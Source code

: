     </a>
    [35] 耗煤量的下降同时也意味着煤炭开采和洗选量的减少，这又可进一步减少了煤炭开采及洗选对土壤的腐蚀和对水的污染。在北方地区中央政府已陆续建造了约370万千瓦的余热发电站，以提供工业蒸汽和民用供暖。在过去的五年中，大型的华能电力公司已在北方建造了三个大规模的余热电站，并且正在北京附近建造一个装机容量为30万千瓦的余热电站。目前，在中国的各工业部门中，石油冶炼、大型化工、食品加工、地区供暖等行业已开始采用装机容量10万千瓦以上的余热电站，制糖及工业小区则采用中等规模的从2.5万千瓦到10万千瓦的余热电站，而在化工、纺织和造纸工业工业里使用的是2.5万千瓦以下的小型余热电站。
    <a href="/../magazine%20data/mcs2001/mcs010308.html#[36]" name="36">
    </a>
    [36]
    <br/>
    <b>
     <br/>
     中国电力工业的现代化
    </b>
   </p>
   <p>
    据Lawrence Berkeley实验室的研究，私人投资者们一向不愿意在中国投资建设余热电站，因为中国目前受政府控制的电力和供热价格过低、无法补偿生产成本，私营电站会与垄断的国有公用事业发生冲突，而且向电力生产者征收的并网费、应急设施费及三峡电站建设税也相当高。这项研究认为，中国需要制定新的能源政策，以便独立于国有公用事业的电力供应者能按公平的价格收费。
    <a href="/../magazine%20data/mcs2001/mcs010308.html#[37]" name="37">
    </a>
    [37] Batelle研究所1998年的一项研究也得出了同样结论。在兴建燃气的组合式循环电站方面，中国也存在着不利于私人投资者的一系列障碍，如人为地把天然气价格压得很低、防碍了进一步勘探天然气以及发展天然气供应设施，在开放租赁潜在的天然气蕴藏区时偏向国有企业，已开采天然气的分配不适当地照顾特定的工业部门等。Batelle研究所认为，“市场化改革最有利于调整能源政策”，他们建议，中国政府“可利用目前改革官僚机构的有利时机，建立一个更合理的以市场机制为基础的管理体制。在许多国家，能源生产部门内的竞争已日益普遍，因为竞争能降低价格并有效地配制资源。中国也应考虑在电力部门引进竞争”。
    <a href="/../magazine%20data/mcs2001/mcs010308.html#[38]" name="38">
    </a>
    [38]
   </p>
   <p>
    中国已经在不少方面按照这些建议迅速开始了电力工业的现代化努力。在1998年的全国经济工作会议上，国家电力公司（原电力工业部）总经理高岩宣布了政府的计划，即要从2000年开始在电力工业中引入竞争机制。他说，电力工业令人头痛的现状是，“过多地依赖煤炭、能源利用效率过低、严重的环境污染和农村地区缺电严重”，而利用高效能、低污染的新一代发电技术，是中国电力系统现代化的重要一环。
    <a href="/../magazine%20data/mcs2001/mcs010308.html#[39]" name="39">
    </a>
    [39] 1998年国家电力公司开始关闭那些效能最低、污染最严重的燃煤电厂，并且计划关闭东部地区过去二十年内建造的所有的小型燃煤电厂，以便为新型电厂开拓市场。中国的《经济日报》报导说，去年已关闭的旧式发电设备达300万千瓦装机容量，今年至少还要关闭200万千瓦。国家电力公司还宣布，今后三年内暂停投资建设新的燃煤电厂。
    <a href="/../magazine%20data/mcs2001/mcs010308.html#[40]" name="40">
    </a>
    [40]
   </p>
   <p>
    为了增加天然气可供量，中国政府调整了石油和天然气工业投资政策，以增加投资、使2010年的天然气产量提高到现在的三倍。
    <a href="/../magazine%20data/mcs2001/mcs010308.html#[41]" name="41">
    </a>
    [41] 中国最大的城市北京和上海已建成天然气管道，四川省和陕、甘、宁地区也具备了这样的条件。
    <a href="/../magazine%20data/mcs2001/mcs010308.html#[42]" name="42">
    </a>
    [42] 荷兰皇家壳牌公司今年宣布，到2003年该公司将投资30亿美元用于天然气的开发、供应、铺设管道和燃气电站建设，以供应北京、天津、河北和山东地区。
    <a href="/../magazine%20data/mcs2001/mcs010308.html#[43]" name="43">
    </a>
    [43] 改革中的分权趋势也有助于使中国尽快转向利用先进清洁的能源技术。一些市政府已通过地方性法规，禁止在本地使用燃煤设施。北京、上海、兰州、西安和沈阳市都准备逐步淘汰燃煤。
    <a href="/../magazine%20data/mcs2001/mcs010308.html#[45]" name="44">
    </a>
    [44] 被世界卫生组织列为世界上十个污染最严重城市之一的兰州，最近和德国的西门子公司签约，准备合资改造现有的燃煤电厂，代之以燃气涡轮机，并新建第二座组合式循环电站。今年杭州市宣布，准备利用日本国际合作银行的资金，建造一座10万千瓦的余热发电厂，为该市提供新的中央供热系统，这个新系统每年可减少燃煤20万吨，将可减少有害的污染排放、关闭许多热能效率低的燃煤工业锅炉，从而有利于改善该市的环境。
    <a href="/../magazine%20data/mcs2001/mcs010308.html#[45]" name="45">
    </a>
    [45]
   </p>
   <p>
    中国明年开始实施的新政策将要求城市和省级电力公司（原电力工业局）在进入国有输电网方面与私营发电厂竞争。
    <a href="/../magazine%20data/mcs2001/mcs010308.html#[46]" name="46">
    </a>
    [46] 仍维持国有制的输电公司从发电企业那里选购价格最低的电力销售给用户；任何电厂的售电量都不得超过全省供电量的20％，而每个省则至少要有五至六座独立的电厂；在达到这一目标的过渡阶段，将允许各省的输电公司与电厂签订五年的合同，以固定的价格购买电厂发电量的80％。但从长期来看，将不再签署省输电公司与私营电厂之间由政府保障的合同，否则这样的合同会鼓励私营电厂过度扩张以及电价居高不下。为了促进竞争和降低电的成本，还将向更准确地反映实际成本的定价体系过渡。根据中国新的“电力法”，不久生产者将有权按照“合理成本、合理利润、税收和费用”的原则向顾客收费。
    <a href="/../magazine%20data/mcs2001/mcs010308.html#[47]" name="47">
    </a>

------------------------------

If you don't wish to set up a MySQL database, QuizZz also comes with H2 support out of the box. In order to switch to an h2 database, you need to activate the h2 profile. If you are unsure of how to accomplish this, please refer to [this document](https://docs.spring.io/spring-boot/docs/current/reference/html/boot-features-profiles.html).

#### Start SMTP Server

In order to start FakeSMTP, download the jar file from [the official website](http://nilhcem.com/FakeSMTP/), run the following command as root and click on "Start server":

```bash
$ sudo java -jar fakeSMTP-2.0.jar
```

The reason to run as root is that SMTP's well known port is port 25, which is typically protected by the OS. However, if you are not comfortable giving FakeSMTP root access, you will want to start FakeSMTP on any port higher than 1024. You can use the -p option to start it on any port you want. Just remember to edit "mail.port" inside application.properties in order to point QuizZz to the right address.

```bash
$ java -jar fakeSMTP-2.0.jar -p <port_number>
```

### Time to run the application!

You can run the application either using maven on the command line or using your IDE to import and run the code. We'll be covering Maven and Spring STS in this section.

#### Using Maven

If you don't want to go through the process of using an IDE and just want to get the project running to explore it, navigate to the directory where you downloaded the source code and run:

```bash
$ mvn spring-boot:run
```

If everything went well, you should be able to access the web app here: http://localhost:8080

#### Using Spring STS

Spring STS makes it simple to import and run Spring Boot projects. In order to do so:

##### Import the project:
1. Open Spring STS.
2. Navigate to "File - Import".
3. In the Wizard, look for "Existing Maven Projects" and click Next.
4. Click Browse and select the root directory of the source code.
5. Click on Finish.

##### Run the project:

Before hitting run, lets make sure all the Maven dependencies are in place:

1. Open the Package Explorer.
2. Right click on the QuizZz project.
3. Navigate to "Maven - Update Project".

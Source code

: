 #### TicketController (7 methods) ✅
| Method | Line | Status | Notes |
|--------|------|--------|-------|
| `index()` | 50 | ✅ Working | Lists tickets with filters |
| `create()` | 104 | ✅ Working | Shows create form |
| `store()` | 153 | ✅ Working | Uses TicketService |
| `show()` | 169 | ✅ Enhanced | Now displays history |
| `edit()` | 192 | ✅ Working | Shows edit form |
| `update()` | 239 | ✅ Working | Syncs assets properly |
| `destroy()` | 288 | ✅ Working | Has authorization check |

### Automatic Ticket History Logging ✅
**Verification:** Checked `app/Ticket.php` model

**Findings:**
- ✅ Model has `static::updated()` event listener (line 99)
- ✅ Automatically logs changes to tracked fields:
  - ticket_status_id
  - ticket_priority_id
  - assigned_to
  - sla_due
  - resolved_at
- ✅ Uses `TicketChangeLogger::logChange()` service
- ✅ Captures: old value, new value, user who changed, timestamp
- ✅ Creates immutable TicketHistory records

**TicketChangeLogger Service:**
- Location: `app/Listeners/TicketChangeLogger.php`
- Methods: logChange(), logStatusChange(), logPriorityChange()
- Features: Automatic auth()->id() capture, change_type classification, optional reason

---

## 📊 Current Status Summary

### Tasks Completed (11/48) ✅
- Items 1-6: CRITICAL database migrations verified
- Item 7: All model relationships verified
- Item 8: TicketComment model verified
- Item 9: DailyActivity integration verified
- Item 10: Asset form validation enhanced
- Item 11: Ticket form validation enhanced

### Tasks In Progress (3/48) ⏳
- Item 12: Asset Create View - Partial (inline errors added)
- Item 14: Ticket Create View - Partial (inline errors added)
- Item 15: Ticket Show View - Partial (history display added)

------------------------------

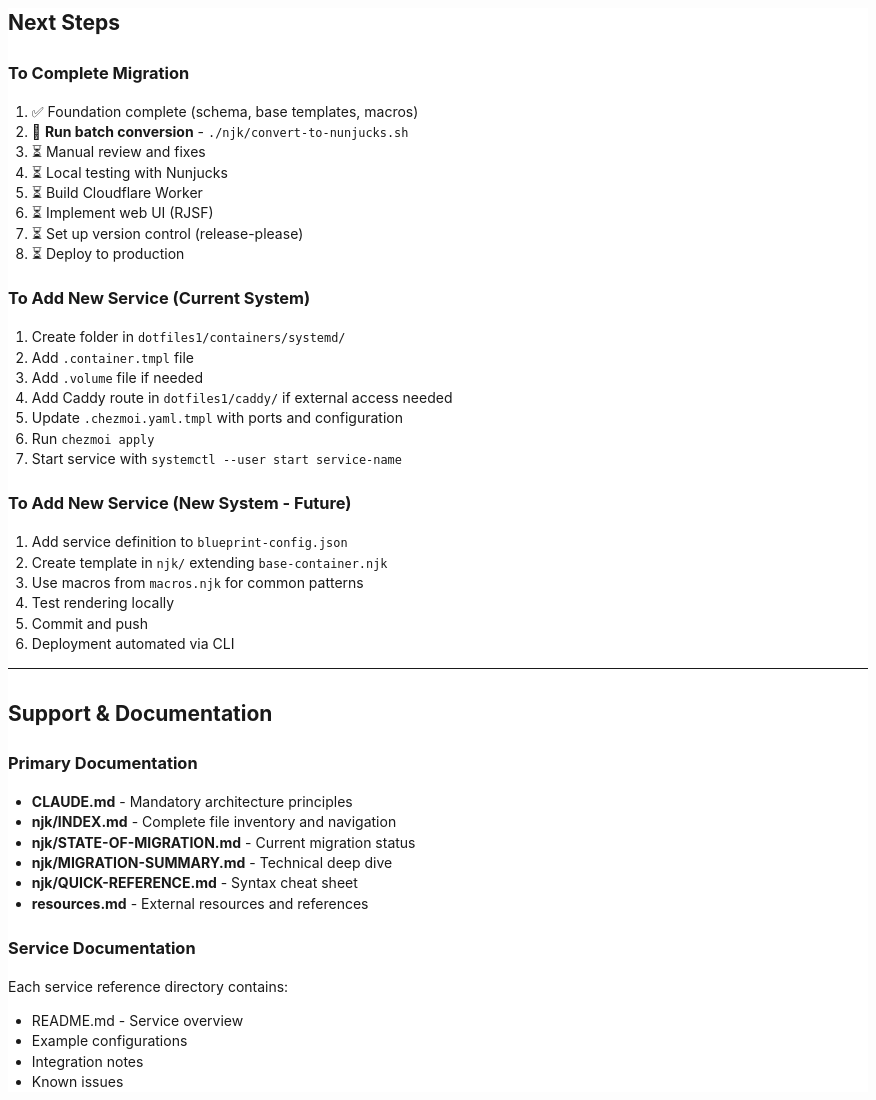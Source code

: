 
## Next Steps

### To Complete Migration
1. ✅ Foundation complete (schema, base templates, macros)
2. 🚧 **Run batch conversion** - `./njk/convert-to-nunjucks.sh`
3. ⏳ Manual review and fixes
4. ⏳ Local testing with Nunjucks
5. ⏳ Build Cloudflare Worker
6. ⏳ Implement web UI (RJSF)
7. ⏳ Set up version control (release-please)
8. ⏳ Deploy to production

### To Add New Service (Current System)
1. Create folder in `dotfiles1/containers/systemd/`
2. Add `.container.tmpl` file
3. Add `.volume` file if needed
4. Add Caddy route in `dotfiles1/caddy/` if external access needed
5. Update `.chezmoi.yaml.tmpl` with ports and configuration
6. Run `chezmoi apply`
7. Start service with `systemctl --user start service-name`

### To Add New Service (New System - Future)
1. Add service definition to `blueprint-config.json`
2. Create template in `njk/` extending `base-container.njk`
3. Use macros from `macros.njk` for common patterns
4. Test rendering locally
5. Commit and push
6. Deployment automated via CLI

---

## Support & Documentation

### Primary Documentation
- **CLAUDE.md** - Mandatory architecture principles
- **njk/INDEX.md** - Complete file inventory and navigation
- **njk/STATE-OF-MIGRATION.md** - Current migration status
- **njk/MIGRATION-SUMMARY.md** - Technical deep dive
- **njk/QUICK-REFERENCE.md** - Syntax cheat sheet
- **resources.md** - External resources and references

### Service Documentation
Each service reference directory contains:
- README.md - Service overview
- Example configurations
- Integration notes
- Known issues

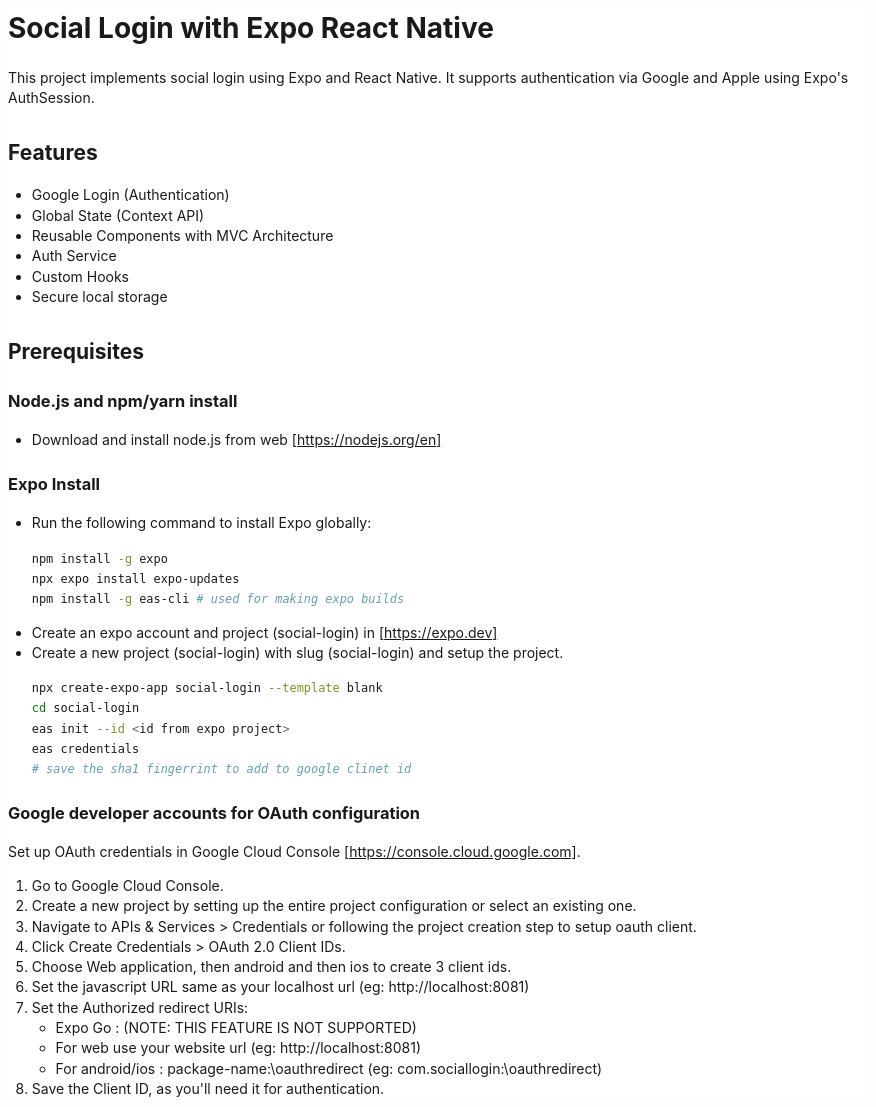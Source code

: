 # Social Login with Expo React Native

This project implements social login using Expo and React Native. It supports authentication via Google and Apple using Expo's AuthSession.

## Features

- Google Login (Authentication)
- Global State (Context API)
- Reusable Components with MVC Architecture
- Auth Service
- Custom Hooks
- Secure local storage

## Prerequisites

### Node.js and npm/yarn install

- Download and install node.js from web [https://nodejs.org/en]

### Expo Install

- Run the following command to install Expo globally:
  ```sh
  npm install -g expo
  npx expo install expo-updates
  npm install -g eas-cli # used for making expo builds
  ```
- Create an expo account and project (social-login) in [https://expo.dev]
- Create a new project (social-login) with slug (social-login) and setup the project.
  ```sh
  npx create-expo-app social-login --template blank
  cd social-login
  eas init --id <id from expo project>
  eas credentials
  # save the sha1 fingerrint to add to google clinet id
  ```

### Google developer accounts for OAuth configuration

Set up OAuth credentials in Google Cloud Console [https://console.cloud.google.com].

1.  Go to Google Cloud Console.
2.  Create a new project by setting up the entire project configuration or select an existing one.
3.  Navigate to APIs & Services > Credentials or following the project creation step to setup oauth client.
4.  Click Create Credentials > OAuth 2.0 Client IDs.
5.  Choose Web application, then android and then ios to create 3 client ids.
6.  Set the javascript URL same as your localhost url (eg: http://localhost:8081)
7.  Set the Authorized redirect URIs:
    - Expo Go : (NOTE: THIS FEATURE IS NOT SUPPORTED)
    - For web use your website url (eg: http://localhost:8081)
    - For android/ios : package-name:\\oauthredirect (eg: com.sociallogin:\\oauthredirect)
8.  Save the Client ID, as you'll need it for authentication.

------------------------------

→ **Work instructions**: Show each line of the listing that holds the string "Documentation".

→ **Expected answer**:
## Support & Documentation
### Primary Documentation
### Service Documentation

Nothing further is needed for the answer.